Publié le 2025-10-30 21:59:00. Une vaste opération policière dans les favelas de Rio de Janeiro a conduit à la saisie de 93 fusils, dont plusieurs proviennent des forces armées de pays sud-américains, mettant en lumière les réseaux d’approvisionnement du crime organisé.
- Parmi les armes confisquées, deux fusils FAL appartenaient aux Forces armées nationales bolivariennes (FANB) du Venezuela.
- Plusieurs autres armes provenaient des armées brésilienne, argentine et péruvienne.
- La majorité des fusils saisis étaient des modèles couramment utilisés par les organisations criminelles, mais une grande partie s’est révélée être des copies de fabrication irrégulière.
Lors d’une importante opération menée cette semaine dans les complexes des favelas de Penha et Alemão à Rio de Janeiro, les autorités brésiliennes ont découvert un arsenal conséquent.

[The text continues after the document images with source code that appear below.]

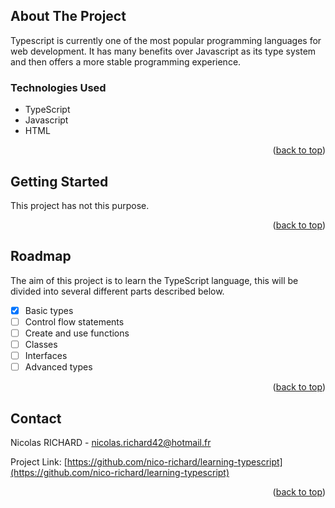 <a name="readme-top"></a>

## About The Project


Typescript is currently one of the most popular programming languages for web development. It has many benefits over Javascript as its type system and then offers a more stable programming experience.


### Technologies Used

- TypeScript
- Javascript
- HTML

<p align="right">(<a href="#readme-top">back to top</a>)</p>

## Getting Started


This project has not this purpose.

<p align="right">(<a href="#readme-top">back to top</a>)</p>

## Roadmap


The aim of this project is to learn the TypeScript language, this will be divided into several different parts described below.

- [x] Basic types
- [ ] Control flow statements
- [ ] Create and use functions
- [ ] Classes
- [ ] Interfaces
- [ ] Advanced types

<p align="right">(<a href="#readme-top">back to top</a>)</p>

## Contact

Nicolas RICHARD - nicolas.richard42@hotmail.fr

Project Link: [https://github.com/nico-richard/learning-typescript](https://github.com/nico-richard/learning-typescript)

<p align="right">(<a href="#readme-top">back to top</a>)</p> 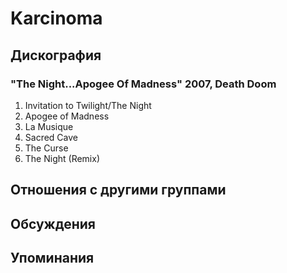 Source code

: # Karcinoma



## Дискография

### "The Night...Apogee Of Madness" 2007, Death Doom

01. Invitation to Twilight/The Night
02. Apogee of Madness 
03. La Musique 
04. Sacred Cave 
05. The Curse 
06. The Night (Remix)


## Отношения с другими группами


## Обсуждения


## Упоминания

Plus précisément, 93 fusils ont été saisis, la plupart étant en possession du Comando Vermelho, l’une des organisations criminelles les plus puissantes et historiques du Brésil. La découverte la plus notable concerne deux fusils FAL identifiés comme appartenant aux Forces armées nationales bolivariennes (FANB) du Venezuela.

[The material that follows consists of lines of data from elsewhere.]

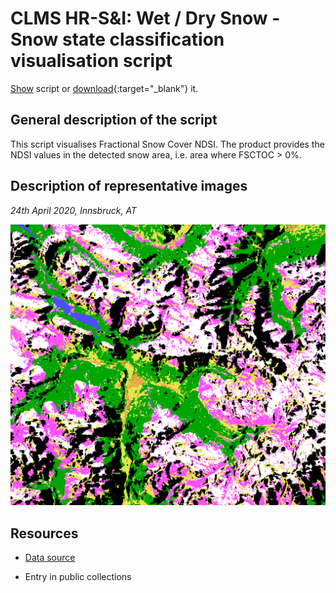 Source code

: # CLMS HR-S&I: Wet / Dry Snow - Snow state classification visualisation script

<a href="#" id='togglescript'>Show</a> script or [download](script.js){:target="_blank"} it.
<div id='script_view' style="display:none">
{% highlight javascript %}
{% include_relative script.js %}
{% endhighlight %}
</div>

## General description of the script  
This script visualises Fractional Snow Cover NDSI. The product provides the NDSI values in the detected snow area, i.e. area where
FSCTOC > 0%.

  
## Description of representative images
*24th April 2020, Innsbruck, AT* 

![NDSI](fig/figure.png)  

## Resources

- [Data source](https://land.copernicus.eu/pan-european/biophysical-parameters/high-resolution-snow-and-ice-monitoring/snow-products)

- Entry in public collections

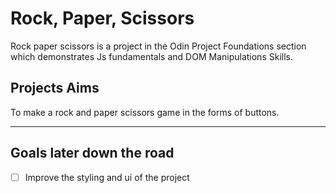 # Rock, Paper, Scissors

Rock paper scissors is a project in the Odin Project Foundations section which demonstrates Js fundamentals and DOM Manipulations Skills.


## Projects Aims

To make a rock and paper scissors game in the forms of buttons.


---
## Goals later down the road

- [ ] Improve the styling and ui of the project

Vinicius Domingos, coordinateur de la Division de Contrôle des Armes et Explosifs (CEFAI) de la Police Civile, a précisé que d’autres armes provenaient des armées d’autres pays sud-américains. « Deux fusils FAL appartiennent aux forces armées vénézuéliennes, deux autres aux forces armées brésiliennes, un à celle de l’Argentine et un G3 à celle du Pérou », a-t-il détaillé.

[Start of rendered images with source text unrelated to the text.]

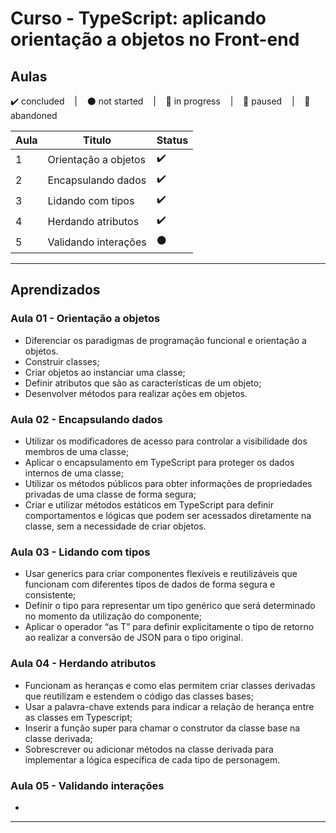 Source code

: # Curso - TypeScript: aplicando orientação a objetos no Front-end

## Aulas
<p>
  ✔️ concluded &nbsp;&nbsp;&nbsp;|&nbsp;&nbsp;&nbsp;
  ⚫ not started &nbsp;&nbsp;&nbsp;|&nbsp;&nbsp;&nbsp;
  🔵 in progress &nbsp;&nbsp;&nbsp;|&nbsp;&nbsp;&nbsp;
  🔶 paused &nbsp;&nbsp;&nbsp;|&nbsp;&nbsp;&nbsp;
  🔴 abandoned 
</p>

| Aula | Titulo | Status |
| --- | --- | --- |
| 1 | Orientação a objetos | ✔️ |
| 2 | Encapsulando dados | ✔️ |
| 3 | Lidando com tipos | ✔️ |
| 4 | Herdando atributos | ✔️ |
| 5 | Validando interações | ⚫ |

---

## Aprendizados

### Aula 01 - Orientação a objetos
<ul>
  <li>Diferenciar os paradigmas de programação funcional e orientação a objetos.</li>
  <li>Construir classes;</li>
  <li>Criar objetos ao instanciar uma classe;</li>
  <li>Definir atributos que são as características de um objeto;</li>
  <li>Desenvolver métodos para realizar ações em objetos.</li>
</ul>

### Aula 02 - Encapsulando dados
<ul>
  <li>Utilizar os modificadores de acesso para controlar a visibilidade dos membros de uma classe;</li>
  <li>Aplicar o encapsulamento em TypeScript para proteger os dados internos de uma classe;</li>
  <li>Utilizar os métodos públicos para obter informações de propriedades privadas de uma classe de forma segura;</li>
  <li>Criar e utilizar métodos estáticos em TypeScript para definir comportamentos e lógicas que podem ser acessados diretamente na classe, sem a necessidade de criar objetos.</li>
</ul>

### Aula 03 - Lidando com tipos
<ul>
  <li>Usar generics para criar componentes flexíveis e reutilizáveis que funcionam com diferentes tipos de dados de forma segura e consistente;</li>
  <li>Definir o tipo <T> para representar um tipo genérico que será determinado no momento da utilização do componente;</li>
  <li>Aplicar o operador “as T” para definir explicitamente o tipo de retorno ao realizar a conversão de JSON para o tipo original.  </li>
</ul>

### Aula 04 - Herdando atributos
<ul>
  <li>Funcionam as heranças e como elas permitem criar classes derivadas que reutilizam e estendem o código das classes bases;</li>
  <li>Usar a palavra-chave extends para indicar a relação de herança entre as classes em Typescript;</li>
  <li>Inserir a função super para chamar o construtor da classe base na classe derivada;</li>
  <li>Sobrescrever ou adicionar métodos na classe derivada para implementar a lógica específica de cada tipo de personagem.</li>
</ul>

### Aula 05 - Validando interações
<ul>
  <li></li>
</ul>

---

<!-- ## 🎯 Projeto desenvolvido
Este é o screenshot do projeto que foi desenvolvido durante o curso:

<p align="center">
  <img alt="Miniatura da imagem do projeto"src="../../.github/preview-olaMundo.png">
</p> -->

La majorité des armes saisies correspond aux modèles G3 (d’origine allemande), FAL (belge), AK-47 (russe) et AR (américain). Cependant, Domingos a souligné qu’environ 90% de ces armes étaient des copies fabriquées de manière irrégulière. Bien qu’elles conservent une puissance de feu importante, elles ne répondent pas aux normes techniques des modèles originaux.
Les experts vont désormais analyser chaque arme en détail. L’objectif est de constituer une base de données permettant de retracer les itinéraires de trafic transfrontalier. « La majorité de ces armes ne proviennent pas de collectionneurs brésiliens, mais de routes terrestres venant de l’Amazonie, notamment du Paraguay », a précisé Vinicius Domingos.
Une opération meurtrière révèle la violence du Comando Vermelho et de ses réseaux
Le Comando Vermelho, né à la fin des années 1970 au sein de l’Institut pénal Cândido Mendes, une prison de haute sécurité de Rio de Janeiro, a considérablement évolué. D’une organisation carcérale, il s’est transformé en un groupe criminel spécialisé dans le trafic de drogue, la contrebande d’armes et le contrôle territorial des favelas. Il est également impliqué dans des opérations de blanchiment d’argent et des réseaux de corruption.
Cette méga opération policière, qualifiée par les autorités comme la plus meurtrière de l’histoire de Rio, a causé la mort d’au moins 132 personnes, selon les données du Bureau régional du Défenseur public. Le gouvernement local a par ailleurs fait état de 81 arrestations, de la saisie d’une demi-tonne de drogue et de 14 engins explosifs. Ces événements relancent le débat national sur l’usage de la force dans les favelas et l’efficacité des stratégies de sécurité mises en place dans ces zones sensibles.